Tennessee State Seal
Tennessee State Library and Archives to Host a New Exhibit Commemorating Tennessee’s Veterans
(Published: December 7, 2010)

Tennessee Civil War Veterans

Tennessee earned the nickname “the Volunteer State” by sending 2,000 willing soldiers to fight in the War of 1812. Now a new exhibit at the Tennessee State Library and Archives chronicles the exploits of those soldiers – as well as other Tennesseans who have served in the military before and since.


Tennessee Soldiers in the Spanish-American War

This new exhibit, titled The Volunteer State Goes to War: A Salute to Tennessee Veterans, covers everything from the veterans of the Revolutionary War who helped found our state to Tennessee men and women serving in the military today.

The exhibit showcases the experiences of the state’s veterans and tells the stories of how ordinary men and women made America a better place through their courage and perseverance.

Featured items include the World War I photographs of Luke Lea, a former U.S. Senator and founder of the Tennessean newspaper; a letter from George Washington to future Tennessean Colonel Meigs; and a resolution commemorating the firing of the first shot in the Spanish-American War by the U. S. S. Nashville.

The State Library and Archives is a division of the Tennessee Department of State.

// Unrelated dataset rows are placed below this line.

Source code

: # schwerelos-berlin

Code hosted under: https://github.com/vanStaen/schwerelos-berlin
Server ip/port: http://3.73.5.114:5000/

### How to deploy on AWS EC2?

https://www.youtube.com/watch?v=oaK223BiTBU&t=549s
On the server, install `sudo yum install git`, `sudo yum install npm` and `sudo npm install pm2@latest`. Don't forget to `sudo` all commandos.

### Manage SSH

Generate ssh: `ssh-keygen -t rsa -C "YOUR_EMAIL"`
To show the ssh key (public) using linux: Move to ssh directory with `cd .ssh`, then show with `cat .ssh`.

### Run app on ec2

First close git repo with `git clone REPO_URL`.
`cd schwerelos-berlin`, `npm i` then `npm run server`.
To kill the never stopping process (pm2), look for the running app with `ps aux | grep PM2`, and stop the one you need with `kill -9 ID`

“It is very important to celebrate the victories and acknowledge the sacrifices of those Tennesseans who have served in the military to protect the freedoms we enjoy in this country,” Secretary of State Tre Hargett said. “I hope as many people as possible will come to Nashville to see this exhibit and be reminded of the bravery and honor of Tennessee’s veterans and active duty military personnel.”

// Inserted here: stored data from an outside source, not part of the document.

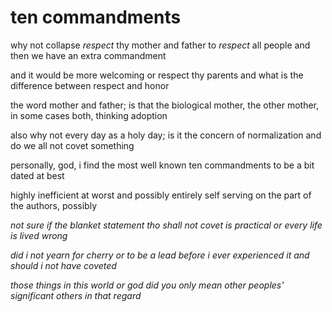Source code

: # ten commandments

why not collapse _respect_ thy mother and father to _respect_ all people and then we have an extra commandment

and it would be more welcoming or respect thy parents and what is the difference between respect and honor

the word mother and father; is that the biological mother, the other mother, in some cases both, thinking adoption

also why not every day as a holy day; is it the concern of normalization and do we all not covet something

personally, god, i find the most well known ten commandments to be a bit dated at best

highly inefficient at worst and possibly entirely self serving on the part of the authors, possibly

_not sure if the blanket statement tho shall not covet is practical or every life is lived wrong_

_did i not yearn for cherry or to be a lead before i ever experienced it and should i not have coveted_

_those things in this world or god did you only mean other peoples' significant others in that regard_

This exhibit will be available for viewing in the lobby of the State Library and Archives building from December through the end of April. The building is located at 403 Seventh Avenue North in downtown Nashville, adjacent to the State Capitol.

The State Library and Archives is open Mondays through Saturdays, with the exception of state holidays, from 8 a.m. until 6 p.m. Parking is available in front, on the side and in the rear of the building. The exhibit is free and open to the public.